Numeracy and the Paris Attacks
By David Henderson
One of my pleasures in teaching is learning that students have taken things they’ve learned and passing them on to their colleagues, friends, and families. That happened recently in my distance learning class. A few weeks ago, in a 40-minute section I teach on numeracy, I covered John Mueller’s article in Regulation titled “A False Sense of Insecurity.” I gave some of the highlights of Mueller’s article in a post last month titled “Krugman, Mueller, and McCain on Terrorism.”
Last Tuesday, a student in my class who is in D.C., Ali Nikravesh [he gave me permission to use his name], reported that after the Paris murders, he received an email message prohibiting unofficial travel of DoD personnel to France. He read it and thought it reflected a lack of numeracy and so he emailed a link to the Mueller article to his colleagues and texted the PDF to friends and family. The reaction he got from colleagues and from many family and friends was “I didn’t know that, I never thought of it that way, and that helps.”

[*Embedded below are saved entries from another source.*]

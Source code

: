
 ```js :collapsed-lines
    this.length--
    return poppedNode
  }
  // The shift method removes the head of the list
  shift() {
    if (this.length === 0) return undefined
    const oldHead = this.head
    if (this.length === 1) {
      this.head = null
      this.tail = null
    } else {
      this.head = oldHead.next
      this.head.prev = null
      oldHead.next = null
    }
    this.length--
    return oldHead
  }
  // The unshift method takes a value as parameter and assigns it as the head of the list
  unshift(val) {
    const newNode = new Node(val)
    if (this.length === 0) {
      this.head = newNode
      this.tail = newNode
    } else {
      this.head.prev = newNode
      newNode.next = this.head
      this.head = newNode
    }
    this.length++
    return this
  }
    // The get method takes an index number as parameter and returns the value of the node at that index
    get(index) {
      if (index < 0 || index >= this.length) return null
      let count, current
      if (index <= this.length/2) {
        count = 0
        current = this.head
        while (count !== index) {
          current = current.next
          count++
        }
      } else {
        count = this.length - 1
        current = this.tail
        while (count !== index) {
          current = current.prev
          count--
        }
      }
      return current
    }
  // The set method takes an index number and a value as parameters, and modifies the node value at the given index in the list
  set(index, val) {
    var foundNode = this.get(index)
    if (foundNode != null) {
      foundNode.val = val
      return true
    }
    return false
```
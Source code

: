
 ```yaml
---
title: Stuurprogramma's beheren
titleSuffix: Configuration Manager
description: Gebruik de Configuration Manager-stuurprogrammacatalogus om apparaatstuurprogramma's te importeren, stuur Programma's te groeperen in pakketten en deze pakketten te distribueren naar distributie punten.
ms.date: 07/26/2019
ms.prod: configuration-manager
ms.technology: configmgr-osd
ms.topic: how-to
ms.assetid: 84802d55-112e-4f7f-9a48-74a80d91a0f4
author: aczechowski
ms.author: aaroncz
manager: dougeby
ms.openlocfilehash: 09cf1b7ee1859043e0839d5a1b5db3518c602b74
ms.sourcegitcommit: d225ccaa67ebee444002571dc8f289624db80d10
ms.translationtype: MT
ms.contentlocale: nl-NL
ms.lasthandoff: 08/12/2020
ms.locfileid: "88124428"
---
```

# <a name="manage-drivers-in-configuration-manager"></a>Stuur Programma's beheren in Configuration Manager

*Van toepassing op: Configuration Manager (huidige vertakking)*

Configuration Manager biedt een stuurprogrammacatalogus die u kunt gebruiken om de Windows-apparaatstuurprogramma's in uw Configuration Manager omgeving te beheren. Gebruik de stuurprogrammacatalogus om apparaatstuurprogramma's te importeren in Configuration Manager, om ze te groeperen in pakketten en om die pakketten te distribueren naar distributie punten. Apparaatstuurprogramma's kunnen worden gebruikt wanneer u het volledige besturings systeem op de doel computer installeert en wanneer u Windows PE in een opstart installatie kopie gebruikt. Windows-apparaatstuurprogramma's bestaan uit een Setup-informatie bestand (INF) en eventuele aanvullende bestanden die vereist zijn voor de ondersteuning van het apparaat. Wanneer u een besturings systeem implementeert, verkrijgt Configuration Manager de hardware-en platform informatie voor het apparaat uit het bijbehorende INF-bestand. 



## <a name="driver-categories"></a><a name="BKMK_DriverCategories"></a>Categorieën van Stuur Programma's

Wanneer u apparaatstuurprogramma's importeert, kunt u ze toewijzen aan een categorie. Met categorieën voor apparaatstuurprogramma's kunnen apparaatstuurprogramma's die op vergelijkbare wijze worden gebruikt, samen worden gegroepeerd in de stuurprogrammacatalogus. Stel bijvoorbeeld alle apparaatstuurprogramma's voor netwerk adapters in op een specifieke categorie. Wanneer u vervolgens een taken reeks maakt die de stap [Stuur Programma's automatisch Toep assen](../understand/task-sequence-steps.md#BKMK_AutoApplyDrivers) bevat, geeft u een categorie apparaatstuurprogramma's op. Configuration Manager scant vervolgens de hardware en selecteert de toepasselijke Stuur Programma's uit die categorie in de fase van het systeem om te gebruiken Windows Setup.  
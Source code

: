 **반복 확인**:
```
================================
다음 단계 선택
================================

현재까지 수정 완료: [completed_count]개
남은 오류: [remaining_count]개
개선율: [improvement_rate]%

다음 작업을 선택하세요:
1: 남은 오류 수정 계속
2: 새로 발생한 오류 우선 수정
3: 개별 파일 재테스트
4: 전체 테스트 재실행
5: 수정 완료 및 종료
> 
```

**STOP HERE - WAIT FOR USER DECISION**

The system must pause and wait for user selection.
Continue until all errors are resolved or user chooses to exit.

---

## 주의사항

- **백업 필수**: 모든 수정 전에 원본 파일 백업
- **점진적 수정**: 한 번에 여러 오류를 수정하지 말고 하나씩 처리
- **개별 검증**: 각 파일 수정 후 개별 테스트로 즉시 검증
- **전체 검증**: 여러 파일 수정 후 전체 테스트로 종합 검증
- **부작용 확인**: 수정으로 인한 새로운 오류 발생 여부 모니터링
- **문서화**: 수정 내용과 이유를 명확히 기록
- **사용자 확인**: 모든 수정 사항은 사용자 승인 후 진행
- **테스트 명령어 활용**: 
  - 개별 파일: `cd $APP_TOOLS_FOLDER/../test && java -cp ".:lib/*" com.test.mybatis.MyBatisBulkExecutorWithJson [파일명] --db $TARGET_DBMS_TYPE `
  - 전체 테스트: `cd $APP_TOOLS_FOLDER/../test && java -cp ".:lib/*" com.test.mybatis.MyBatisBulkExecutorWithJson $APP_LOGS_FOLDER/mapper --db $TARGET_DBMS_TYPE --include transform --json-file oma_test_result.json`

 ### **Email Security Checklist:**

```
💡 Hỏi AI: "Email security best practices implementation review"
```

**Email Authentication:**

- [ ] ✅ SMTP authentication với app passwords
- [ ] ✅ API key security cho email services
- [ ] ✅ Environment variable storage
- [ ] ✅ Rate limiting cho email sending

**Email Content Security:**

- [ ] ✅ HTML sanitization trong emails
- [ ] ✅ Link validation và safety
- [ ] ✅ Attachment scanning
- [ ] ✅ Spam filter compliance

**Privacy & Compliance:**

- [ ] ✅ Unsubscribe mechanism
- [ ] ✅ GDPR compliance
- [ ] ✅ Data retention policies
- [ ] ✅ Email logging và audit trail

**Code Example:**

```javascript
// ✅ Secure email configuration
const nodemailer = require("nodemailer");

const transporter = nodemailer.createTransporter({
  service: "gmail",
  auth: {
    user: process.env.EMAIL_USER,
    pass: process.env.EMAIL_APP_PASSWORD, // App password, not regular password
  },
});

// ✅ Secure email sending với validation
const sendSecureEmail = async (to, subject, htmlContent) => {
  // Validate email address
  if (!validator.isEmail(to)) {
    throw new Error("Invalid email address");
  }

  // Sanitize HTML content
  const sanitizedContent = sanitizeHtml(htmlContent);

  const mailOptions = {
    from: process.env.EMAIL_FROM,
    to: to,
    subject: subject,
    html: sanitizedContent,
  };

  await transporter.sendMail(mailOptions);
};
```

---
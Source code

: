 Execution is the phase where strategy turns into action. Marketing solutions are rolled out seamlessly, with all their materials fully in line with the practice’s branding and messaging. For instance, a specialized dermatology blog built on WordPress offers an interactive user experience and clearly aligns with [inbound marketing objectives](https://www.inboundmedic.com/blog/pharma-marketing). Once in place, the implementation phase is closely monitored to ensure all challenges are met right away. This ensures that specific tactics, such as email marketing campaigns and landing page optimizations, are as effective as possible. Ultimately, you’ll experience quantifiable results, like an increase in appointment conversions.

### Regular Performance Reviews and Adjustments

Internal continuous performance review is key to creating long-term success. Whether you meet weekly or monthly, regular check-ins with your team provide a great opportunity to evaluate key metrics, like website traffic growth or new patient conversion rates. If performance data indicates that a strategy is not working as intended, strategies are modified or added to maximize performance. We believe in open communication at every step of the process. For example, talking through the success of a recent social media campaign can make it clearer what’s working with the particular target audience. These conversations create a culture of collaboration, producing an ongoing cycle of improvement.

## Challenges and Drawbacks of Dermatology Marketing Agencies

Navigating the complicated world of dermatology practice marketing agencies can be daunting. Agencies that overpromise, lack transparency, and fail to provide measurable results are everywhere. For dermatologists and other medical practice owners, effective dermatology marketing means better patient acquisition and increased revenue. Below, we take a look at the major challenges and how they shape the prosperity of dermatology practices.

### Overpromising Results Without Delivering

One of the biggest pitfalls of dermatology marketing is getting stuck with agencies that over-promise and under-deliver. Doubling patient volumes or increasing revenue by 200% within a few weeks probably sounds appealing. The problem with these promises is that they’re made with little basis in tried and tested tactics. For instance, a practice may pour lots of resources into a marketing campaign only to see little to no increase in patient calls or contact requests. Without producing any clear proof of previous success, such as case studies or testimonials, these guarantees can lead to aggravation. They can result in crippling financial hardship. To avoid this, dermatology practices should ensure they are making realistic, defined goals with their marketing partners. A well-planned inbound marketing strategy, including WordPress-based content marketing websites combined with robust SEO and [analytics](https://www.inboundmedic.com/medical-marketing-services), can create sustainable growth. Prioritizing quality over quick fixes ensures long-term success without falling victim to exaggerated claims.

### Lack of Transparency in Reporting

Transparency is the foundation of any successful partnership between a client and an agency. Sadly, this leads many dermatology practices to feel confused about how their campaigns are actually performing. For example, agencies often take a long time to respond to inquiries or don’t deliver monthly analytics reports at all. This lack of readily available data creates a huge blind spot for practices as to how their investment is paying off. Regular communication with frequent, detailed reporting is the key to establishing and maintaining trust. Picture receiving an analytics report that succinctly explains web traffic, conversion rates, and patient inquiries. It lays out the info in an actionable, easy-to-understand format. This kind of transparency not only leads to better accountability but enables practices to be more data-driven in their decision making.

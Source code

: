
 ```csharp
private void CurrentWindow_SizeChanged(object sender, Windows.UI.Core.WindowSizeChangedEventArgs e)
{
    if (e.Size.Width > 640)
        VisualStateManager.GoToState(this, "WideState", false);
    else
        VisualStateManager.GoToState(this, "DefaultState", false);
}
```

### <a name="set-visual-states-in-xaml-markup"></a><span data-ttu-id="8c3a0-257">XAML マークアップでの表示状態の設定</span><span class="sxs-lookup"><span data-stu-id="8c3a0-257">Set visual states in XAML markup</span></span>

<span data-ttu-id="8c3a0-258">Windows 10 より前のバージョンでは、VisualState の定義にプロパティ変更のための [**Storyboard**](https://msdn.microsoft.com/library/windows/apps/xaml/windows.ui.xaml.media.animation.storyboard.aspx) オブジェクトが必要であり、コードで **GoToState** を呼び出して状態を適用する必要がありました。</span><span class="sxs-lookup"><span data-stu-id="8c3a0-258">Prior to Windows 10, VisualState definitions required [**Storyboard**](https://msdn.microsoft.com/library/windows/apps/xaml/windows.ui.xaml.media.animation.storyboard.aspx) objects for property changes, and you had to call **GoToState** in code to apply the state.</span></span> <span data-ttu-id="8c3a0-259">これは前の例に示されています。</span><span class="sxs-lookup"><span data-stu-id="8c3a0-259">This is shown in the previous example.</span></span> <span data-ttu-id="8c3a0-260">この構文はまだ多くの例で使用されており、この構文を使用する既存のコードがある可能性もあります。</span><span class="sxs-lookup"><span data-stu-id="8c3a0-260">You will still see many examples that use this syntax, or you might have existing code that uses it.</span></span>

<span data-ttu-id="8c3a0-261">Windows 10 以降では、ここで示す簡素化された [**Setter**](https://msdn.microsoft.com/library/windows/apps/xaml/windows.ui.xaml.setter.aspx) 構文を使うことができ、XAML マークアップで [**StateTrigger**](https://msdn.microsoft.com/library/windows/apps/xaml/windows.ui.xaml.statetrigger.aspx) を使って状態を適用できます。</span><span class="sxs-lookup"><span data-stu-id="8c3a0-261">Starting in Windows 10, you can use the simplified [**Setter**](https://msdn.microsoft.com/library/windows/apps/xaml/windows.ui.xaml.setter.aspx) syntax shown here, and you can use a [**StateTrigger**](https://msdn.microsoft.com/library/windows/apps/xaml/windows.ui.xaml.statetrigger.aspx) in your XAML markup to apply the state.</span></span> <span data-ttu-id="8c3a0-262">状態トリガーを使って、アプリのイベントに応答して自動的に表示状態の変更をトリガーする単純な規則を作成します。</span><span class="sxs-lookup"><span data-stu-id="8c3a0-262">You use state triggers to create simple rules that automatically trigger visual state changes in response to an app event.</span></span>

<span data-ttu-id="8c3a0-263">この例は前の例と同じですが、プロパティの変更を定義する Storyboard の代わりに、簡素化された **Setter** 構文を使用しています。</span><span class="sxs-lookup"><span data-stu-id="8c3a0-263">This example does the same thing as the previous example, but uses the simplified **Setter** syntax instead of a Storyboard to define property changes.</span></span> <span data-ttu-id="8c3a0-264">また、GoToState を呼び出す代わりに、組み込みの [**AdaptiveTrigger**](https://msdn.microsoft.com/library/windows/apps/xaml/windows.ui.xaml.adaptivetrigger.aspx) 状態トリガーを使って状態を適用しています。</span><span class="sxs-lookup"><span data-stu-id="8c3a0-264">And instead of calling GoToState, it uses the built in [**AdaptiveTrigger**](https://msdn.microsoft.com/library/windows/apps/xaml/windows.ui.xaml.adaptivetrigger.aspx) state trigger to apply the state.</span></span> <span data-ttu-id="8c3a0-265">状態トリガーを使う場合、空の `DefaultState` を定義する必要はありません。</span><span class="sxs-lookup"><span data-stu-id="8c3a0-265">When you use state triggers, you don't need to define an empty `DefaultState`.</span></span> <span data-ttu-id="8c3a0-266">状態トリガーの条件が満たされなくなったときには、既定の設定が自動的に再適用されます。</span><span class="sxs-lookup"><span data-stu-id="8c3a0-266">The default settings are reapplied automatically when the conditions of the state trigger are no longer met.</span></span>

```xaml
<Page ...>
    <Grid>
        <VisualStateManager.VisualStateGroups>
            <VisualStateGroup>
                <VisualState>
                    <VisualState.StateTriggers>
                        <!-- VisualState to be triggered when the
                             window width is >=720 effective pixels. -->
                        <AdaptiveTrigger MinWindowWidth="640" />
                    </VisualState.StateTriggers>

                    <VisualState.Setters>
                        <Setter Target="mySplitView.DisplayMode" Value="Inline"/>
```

I mention their reaction because a common complaint that many commenters have posted on my posts is that “people don’t think that way, people can’t think that way, people are innumerate and will retreat to their prejudices, so don’t bother.” This is evidence that it’s worth bothering.
Update: I corrected the middle paragraph above after hearing from Ali. He told me that he does not have social media accounts.